**PROBLEM REQUIREMENTS:** Give every line of the records exactly, please, from the first up to and including the one containing "## SDK Version".

(Collected data)

↓↓↓

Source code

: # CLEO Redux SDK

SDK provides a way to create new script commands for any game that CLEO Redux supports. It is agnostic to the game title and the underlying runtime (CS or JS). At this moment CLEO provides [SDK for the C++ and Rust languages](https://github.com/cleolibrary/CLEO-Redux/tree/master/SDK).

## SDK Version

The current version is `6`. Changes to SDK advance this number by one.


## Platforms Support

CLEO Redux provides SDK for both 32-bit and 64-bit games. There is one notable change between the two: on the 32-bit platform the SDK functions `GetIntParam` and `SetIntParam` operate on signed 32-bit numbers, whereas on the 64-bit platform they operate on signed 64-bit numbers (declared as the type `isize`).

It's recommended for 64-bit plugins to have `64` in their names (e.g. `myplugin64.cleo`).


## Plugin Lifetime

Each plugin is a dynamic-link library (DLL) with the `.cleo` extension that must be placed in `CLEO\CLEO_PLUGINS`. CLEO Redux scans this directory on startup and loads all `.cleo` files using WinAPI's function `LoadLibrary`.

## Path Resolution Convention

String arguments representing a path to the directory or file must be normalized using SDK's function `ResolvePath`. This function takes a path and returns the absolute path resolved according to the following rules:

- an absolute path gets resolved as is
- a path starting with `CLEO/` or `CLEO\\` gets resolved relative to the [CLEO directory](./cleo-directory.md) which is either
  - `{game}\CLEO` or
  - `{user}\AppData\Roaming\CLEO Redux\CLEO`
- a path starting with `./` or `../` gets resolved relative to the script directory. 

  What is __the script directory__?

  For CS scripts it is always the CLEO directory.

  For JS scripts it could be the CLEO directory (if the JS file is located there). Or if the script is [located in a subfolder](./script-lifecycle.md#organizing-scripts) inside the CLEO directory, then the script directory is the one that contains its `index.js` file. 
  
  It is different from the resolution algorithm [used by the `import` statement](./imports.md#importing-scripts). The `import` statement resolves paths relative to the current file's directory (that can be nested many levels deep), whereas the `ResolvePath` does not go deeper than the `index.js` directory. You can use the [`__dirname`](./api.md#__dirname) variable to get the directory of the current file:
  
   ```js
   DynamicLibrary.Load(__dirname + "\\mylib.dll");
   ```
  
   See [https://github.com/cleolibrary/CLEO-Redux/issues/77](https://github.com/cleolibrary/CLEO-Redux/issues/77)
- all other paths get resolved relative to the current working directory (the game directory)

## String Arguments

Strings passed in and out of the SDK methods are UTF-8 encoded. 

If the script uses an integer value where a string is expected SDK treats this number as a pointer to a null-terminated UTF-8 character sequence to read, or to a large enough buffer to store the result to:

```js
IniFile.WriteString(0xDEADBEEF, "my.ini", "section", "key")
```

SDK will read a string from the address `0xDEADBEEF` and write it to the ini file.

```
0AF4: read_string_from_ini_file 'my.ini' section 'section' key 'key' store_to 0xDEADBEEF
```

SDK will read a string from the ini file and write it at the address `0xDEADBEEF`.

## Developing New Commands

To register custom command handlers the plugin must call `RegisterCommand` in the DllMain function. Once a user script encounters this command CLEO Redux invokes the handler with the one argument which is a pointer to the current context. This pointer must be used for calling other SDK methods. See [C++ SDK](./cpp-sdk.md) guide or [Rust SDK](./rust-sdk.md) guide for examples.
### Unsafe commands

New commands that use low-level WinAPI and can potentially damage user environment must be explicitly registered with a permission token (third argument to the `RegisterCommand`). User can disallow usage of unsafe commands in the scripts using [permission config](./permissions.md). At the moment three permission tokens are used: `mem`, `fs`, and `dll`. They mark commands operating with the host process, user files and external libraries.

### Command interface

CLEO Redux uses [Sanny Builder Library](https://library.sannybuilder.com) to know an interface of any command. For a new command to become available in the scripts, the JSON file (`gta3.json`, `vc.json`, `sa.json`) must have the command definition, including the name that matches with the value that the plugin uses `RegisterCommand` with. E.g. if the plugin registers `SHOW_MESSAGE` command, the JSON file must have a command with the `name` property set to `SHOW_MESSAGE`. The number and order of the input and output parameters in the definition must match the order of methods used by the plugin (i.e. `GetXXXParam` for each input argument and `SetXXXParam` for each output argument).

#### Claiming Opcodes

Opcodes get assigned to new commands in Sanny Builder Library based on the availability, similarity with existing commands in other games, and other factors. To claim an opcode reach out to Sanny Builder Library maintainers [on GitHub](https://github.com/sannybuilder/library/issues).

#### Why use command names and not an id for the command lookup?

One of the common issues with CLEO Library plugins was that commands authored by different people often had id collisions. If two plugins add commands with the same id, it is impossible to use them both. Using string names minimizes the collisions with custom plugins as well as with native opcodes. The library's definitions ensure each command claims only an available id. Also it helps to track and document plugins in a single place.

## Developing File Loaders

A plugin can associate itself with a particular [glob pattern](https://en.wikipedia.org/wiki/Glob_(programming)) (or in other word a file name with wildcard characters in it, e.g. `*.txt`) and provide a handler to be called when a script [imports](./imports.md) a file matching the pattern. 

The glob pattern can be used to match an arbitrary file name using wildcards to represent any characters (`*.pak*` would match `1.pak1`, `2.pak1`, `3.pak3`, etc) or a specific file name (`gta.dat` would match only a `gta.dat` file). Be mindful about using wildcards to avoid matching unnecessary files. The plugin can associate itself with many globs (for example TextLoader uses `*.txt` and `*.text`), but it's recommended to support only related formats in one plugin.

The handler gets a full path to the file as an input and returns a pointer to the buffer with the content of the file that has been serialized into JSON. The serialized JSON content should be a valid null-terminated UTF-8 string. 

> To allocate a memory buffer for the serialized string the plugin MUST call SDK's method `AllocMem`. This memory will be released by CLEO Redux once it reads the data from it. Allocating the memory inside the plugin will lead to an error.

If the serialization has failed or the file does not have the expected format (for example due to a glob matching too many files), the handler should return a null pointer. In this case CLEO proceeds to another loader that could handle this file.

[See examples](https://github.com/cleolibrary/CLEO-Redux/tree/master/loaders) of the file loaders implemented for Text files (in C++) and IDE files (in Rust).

↑↑↑

**EXERCISE RESULT:**
Source code

: # CLEO Redux SDK

SDK provides a way to create new script commands for any game that CLEO Redux supports. It is agnostic to the game title and the underlying runtime (CS or JS). At this moment CLEO provides [SDK for the C++ and Rust languages](https://github.com/cleolibrary/CLEO-Redux/tree/master/SDK).

## SDK Version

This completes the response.